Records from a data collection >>
BEGIN
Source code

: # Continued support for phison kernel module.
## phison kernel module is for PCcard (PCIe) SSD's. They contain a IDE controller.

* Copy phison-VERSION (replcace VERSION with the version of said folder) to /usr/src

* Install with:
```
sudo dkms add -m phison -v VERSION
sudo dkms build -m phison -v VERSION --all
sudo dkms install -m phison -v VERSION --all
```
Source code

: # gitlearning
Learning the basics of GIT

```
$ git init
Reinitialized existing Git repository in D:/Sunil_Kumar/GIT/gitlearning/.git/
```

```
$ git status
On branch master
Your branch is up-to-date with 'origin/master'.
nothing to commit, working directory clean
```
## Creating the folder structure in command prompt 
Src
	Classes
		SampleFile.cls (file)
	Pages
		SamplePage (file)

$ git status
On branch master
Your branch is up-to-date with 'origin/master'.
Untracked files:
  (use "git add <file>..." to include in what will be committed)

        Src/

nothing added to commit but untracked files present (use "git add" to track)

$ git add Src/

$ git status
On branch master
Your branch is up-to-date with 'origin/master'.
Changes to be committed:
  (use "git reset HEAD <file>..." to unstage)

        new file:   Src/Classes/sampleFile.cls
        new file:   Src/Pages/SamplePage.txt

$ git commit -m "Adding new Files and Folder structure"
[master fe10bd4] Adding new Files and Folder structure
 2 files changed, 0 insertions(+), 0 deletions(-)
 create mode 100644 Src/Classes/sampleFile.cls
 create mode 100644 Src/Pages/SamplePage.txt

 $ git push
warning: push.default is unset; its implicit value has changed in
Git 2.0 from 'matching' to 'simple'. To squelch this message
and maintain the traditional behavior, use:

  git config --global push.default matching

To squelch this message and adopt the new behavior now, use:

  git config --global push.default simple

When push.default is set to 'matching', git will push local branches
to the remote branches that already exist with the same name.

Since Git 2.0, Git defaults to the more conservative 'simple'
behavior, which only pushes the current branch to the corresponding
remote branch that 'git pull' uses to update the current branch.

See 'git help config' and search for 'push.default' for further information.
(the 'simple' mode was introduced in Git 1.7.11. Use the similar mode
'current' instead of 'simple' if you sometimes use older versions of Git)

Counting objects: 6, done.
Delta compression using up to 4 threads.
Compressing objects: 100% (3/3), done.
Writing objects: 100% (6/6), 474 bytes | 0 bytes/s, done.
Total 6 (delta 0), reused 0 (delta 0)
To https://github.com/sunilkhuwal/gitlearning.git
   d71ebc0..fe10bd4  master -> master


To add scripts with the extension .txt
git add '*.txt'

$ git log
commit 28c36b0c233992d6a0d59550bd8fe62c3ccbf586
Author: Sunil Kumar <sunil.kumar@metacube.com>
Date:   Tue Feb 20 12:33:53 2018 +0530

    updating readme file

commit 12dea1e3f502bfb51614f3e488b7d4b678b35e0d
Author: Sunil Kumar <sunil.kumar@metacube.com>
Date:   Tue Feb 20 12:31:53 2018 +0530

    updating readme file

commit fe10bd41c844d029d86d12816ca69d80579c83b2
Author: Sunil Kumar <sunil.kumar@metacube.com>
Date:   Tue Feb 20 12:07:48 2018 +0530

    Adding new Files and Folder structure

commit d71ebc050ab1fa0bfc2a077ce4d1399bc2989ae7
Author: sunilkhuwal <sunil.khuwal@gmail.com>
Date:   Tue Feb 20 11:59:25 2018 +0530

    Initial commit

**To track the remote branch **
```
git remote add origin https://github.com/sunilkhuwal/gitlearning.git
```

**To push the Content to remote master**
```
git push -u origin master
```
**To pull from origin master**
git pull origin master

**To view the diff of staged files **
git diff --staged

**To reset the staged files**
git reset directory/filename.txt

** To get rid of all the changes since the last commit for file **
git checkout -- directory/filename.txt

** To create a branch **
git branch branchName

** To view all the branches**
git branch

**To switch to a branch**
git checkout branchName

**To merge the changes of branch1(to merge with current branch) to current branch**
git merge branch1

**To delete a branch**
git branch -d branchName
END
Work required >> With the line that contains "to current branch**" as your start, reproduce the data above exactly through its last line, and nothing before that start.

Answer for the task >>
**To merge the changes of branch1(to merge with current branch) to current branch**
git merge branch1

**To delete a branch**
git branch -d branchName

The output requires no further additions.